My Physics teachers are terrible. You sir are wonderful.
@Pranav Chopkar Nothing was wrong with the comment. Ironically, you’re the wrong one.
Dude deleted his comment
And if u pay even ten percent of attention paid while listening to khan academy in Physics class, , ur comments about ur teacher will be different.......its pathetic to see how u blame ur teachers for ur negligence.....n u r terrible student of Physics
@@syedashafiah2043 Hi Syeda, interesting of you to make a comment about the quality of my teachers despite never having been taught by them! 6 years on from my original comment, I still believe that they were poor teachers. I think the fact that I was on the internet searching for alternative methods of learning is evidence enough that I was paying attention which, in the end, paid off as I got a very high A (borderline A*) in physics at A level after moving colleges and getting better teachers.

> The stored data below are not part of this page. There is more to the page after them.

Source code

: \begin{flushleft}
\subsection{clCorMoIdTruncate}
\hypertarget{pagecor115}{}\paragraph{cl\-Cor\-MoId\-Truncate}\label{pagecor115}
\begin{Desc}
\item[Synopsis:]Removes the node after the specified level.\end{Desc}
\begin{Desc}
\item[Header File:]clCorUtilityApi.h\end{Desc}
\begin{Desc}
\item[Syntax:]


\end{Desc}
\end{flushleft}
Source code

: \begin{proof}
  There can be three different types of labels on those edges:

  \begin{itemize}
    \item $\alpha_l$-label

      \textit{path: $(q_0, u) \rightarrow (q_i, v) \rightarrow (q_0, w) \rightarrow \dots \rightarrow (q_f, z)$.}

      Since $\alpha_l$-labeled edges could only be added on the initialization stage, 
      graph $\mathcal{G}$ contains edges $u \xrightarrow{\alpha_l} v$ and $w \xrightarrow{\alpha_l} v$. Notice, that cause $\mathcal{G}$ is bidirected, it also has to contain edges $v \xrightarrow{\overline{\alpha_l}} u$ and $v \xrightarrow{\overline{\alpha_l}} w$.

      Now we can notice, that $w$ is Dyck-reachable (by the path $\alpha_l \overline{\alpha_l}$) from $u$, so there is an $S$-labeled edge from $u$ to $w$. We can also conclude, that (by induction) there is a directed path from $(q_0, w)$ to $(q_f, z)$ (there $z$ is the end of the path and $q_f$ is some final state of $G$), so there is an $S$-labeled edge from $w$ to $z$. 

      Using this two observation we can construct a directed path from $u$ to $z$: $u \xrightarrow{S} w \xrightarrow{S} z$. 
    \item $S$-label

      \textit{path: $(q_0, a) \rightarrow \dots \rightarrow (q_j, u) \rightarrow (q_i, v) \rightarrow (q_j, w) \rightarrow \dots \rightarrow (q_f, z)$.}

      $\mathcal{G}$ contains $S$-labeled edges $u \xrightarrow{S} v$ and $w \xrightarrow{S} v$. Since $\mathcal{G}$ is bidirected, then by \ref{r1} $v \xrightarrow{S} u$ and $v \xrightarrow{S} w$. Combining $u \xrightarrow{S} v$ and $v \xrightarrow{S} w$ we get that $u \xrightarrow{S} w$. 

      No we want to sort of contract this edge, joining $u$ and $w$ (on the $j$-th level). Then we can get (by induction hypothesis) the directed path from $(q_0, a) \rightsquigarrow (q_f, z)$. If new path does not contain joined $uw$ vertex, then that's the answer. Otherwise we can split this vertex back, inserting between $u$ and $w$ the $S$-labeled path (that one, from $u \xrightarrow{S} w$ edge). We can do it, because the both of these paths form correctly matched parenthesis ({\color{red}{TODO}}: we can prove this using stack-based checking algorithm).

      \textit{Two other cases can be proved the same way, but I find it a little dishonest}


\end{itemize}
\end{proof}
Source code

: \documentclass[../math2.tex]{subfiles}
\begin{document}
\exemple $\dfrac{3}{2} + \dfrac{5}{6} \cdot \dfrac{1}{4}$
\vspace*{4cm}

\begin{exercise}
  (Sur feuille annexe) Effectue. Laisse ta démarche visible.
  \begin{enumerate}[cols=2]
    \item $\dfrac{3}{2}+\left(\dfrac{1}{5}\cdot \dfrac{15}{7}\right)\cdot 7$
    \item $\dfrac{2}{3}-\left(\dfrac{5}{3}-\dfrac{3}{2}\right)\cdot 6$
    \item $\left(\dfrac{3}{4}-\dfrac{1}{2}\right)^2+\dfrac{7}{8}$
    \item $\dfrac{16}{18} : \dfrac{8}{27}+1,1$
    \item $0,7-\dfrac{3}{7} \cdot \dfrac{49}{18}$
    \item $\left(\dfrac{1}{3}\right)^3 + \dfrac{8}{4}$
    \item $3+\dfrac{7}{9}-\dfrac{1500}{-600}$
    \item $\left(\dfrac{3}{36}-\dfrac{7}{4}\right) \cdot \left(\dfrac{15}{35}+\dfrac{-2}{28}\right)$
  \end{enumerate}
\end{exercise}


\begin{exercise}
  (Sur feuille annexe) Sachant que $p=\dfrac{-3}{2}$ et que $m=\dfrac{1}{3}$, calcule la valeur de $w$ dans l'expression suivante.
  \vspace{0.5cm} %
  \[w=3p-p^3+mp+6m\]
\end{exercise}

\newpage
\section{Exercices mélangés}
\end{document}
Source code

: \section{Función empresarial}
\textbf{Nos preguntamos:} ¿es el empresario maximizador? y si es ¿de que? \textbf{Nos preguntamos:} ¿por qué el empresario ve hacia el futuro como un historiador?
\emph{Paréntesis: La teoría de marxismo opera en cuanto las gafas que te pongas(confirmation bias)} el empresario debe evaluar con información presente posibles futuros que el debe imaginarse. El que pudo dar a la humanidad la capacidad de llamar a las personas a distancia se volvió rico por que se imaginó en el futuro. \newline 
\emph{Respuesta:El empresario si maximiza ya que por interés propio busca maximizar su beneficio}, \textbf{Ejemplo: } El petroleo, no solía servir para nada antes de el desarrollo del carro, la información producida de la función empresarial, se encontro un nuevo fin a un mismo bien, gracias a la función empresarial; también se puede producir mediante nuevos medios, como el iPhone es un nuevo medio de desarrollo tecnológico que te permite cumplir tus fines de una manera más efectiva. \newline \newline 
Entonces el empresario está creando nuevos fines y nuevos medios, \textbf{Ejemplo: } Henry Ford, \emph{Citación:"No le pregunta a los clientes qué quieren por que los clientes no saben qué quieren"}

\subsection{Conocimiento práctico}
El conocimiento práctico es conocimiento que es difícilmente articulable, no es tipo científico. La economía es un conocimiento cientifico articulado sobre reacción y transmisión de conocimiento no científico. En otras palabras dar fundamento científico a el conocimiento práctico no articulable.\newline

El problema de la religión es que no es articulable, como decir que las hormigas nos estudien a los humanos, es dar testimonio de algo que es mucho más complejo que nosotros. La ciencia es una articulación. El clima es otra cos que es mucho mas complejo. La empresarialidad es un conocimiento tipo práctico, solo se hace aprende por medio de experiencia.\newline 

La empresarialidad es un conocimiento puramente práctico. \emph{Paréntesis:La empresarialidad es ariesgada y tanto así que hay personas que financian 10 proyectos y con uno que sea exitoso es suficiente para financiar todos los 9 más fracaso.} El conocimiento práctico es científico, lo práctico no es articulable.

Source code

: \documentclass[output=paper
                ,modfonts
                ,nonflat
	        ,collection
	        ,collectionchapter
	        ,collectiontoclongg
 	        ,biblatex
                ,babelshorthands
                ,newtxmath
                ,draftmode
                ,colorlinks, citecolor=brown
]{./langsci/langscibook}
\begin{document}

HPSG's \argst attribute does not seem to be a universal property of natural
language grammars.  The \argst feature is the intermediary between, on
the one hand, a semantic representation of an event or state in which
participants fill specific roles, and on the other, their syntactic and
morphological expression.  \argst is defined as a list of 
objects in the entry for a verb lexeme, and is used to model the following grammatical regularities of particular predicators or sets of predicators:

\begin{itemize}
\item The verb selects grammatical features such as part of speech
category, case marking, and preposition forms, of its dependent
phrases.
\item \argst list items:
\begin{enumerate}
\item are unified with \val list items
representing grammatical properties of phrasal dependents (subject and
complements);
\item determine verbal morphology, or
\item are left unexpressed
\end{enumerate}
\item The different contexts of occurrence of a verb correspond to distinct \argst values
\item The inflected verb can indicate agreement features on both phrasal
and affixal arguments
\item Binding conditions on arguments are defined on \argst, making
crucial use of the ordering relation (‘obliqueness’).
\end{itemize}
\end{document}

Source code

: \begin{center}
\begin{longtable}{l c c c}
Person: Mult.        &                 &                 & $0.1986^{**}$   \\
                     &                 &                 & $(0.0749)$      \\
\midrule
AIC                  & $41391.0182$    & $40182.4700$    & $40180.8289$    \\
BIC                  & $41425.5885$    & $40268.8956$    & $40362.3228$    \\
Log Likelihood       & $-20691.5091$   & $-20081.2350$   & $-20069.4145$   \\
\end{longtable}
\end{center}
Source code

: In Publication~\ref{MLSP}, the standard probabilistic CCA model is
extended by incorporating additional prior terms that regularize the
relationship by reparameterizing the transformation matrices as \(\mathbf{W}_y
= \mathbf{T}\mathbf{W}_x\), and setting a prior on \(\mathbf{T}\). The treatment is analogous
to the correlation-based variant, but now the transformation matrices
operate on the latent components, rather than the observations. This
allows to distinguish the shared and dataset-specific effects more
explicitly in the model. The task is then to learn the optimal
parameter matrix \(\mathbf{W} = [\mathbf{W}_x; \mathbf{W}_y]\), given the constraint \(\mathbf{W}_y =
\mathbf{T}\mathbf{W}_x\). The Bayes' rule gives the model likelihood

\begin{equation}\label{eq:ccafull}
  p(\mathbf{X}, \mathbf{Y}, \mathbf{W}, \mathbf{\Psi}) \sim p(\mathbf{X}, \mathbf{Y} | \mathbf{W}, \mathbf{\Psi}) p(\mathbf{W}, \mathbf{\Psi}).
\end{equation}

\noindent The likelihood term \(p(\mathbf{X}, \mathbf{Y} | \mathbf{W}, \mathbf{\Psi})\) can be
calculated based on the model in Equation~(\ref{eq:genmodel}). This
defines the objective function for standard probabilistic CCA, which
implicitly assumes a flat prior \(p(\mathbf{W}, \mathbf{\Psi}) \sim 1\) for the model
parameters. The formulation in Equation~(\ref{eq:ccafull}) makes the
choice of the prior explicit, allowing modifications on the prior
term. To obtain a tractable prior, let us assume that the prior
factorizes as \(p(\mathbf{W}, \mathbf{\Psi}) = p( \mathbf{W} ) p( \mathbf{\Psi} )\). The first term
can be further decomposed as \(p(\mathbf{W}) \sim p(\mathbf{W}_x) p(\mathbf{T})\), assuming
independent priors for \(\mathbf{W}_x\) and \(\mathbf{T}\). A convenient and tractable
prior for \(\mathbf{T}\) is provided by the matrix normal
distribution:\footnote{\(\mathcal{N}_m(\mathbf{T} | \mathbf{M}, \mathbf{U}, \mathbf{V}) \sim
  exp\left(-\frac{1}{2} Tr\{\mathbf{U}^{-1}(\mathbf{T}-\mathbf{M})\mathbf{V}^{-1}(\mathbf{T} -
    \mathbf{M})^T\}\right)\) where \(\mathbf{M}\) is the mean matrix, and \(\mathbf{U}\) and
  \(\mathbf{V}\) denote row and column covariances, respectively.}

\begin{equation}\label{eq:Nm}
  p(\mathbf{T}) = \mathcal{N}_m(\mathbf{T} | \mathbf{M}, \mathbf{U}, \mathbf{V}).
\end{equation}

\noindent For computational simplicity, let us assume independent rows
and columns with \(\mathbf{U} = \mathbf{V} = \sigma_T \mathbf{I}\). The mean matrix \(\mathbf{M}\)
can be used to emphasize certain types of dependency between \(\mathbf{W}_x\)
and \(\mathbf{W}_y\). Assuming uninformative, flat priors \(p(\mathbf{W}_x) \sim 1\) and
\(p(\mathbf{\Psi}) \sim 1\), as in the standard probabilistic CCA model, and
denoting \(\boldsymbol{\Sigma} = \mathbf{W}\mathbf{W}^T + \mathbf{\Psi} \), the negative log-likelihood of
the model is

I'm now in the final stages of my master's degree in chemistry, for which I'm on-track to achieve a first-class award, and I'm hoping to pursue a PhD. I'm proud of the progress I've made academically, and I hope you see how shallow-minded your comment appears.
Your English teacher needs to get fired
I had to look everywhere to find the answer to my question, this really helped, thanks a lot!
Hpppppp
thank you so much. It was immensely intelligible!!!!!
we cannot use the formula E=MC^2 for calculating energy of each photon as there is different different formula for both momentum and energy as told in one of the video of sal khan at his site. as asked by viewers
Wow, wonderful. Thanks a lot
I actually understood this
thank youuuu
Thank you so much for this simple explanation that opens doors.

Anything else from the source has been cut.